Zac’s vision for the PRS of the future is made clear – large institutional landlords and the expansion of the build-to-rent sector. His plain for this “more professional approach” includes:
- Guaranteeing that a significant proportion of homes built on public sector land are offered for rent and not for sale
- Amending the London Plan so it is clear the build-to-rent proposals should be considered favourably in planning decisions
- Creating a new viability assessment specifically for the build-to-rent sector
- Working with local authorities and setting up a ‘Local Authority Housing Fund’ which will directly invest in large scale build-to-rent developments.
Overall, this isn’t too much of a surprise. Zac’s Tory colleagues in the Treasury and DCLG have made clear their preference for larger build-to-rent developments becoming the norm.
Just last week, Housing Minister Brandon Lewis gave evidence to the Lords Economic Affairs Select Committee and stated that his department wanted to create a more professional PRS – that is institutionally led.
And as we all know by now, George Osborne isn’t the biggest fan of buy-to-let landlords…to put it politely.
What is this, Amateur Hour?
With his plans for the future of London’s PRS established, Goldsmith also lays out what he wants to do to tackle the ever-increasing “amateur” buy-to-let landlord market.
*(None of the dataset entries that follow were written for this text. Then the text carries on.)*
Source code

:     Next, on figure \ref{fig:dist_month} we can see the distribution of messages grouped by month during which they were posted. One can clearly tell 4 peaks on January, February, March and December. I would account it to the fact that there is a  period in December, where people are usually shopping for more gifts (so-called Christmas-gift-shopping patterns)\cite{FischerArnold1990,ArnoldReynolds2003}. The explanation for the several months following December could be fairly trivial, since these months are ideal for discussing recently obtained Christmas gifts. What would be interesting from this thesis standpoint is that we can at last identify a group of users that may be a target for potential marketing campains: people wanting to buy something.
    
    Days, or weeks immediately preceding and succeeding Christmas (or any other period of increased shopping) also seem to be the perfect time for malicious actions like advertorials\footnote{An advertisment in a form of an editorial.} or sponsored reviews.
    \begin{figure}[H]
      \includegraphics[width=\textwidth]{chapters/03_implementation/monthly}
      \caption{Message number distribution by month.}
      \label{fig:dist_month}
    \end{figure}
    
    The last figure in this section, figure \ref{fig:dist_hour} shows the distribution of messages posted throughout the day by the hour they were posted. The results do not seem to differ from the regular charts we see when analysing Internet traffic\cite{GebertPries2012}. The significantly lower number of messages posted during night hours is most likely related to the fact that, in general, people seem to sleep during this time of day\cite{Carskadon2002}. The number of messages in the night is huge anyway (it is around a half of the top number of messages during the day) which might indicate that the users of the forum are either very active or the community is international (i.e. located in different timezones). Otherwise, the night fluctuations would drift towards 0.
First and foremost he will seek new powers to regulate lettings agents, making the London Rental Standard scheme mandatory: “lettings agents should only be able to rent out homes which meet the standard.”
This would mean the devolution of powers for central Government. But just how far would the Government go given that in four years a Labour Mayor could be in charge? The aim of improving standards in the PRS is admirable, but as we have already shown, standards in the PRS have been improving for the last decade anyway.
By arbitrarily squeezing supply, at the same time Osborne is squeezing landlords’ ability to actually invest in their properties, you’re just asking for a crisis. It’s quite clear who the real amateur is in this scenario.
On top of making it mandatory for all letting agents, Zac wants to “strengthen” the Standard to that all landlords must offer three to five year tenancies, with any yearly rent increases agreed upon and set out in the contract.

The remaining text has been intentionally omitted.